Amongst the regularly-occurring rare breeding birds which feature in the RBBP’s reports every year, there are always a smattering of additional species which make only occasional appearances as breeding birds, or potential breeding birds, in the UK. Many of these are the latter – just potential breeders, and the records reported tend to be of lone birds that establish territories but have not, to the best of our knowledge, been successful in attracting a mate. Examples of such species in our most recent report, for 2020, included Lesser Scaup, Pectoral Sandpiper, American Black Tern, Hoopoe and Blyth’s Reed Warbler.

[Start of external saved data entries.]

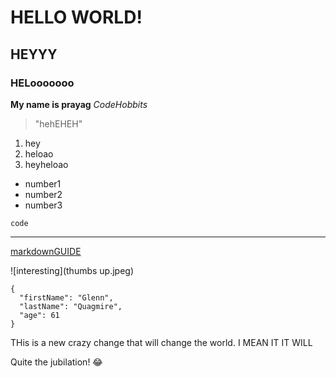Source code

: # HELLO WORLD!
## HEYYY
### HELooooooo
**My name is prayag**
*CodeHobbits*
> "hehEHEH"
1. hey
2. heloao
3. heyheloao

- number1
- number2
- number3

`code`

---

[markdownGUIDE](https://www.markdownguide.org/cheat-sheet)

![interesting](thumbs up.jpeg)

```
{
  "firstName": "Glenn",
  "lastName": "Quagmire",
  "age": 61
}
```


THis is a new crazy change that will change the world.
I MEAN IT IT WILL

Quite the jubilation! :joy:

Sometimes the occurrences of these “extreme” rare breeding birds become more frequent, in some cases in the process of colonisation – Little Egret being an obvious example. Most, however, have remained extremely rare, although there are quite a number of vagrants that, although they have failed to find a mate of the same species in the UK, have attempted hybrid breeding with a closely related species. In recent years these have included American Black Duck, Pied-billed Grebe and Ring-billed Gull. That they haven’t managed to find a mate of the same species is hardly surprising, given that these are American species, unlikely to cross the Atlantic in a pair, and also unlikely to find a mate once they have arrived. But one species that has, remarkably, achieved this is Spotted Sandpiper.

Spotted Sandpiper, Uig, June 1975 (Gordon E. Wilson)

A new paper published in British Birds this month by RBBP Archivist Mark Holling reviews the breeding records of Spotted Sandpiper in the UK. These include the amazing find of a breeding pair by Gordon E. Wilson, a birder from Berkshire holidaying on the Isle of Skye in 1975. A single bird was found on 15th June, and after subsequent sightings a nest was found on 27th June. It was hidden in dense vegetation close to the shoreline where the River Conon meets the sea, near Uig. Two Spotted Sandpipers were present, ruling out a hybrid pairing with a Common Sandpiper. Unfortunately, by 7th July the nest appeared to be abandoned, and subsequently the four eggs were collected and are now in the collection of the National Museum of Scotland.

This is the only proven breeding of a pair of Spotted Sandpipers in the Western Palearctic, and indeed appears to be one of only two proven breeding records of North American wader species this side of the Atlantic, the other being of Killdeer on the Azores. There are records heavily suggestive of the breeding of Pectoral Sandpiper, including from Scotland, but no confirmed records that we are aware of.

In addition to the single confirmed breeding attempt, there are a few other records of Spotted Sandpipers in the RBBP archive. Most notable are a series of records in Yorkshire in 1990, 91 and 92 of what is presumed to be the same individual Spotted Sandpiper in a pair with Common Sandpiper(s). In 1991, at Welbeck Southern Washlands Nature Reserve this bird was observed in the vicinity of three fledged young; it was not certain that it was the parent although this seems likely.

Otherwise, there have been four records of birds in suitable habitat in circumstances which suggest at least possible breeding, of which two – in Warwickshire in 1977, and in Cumbria in 2017 – have involved birds in apparent mixed pairs with Common Sandpipers. Spotted Sandpipers in breeding plumage occur in the UK in most, if not all springs, and so it is likely that records of birds holding territory in suitable waterside breeding habitat are likely to continue to occur. Whether any birds will meet each other, and we will see a repeat of 1975’s amazing record, remains to be seen!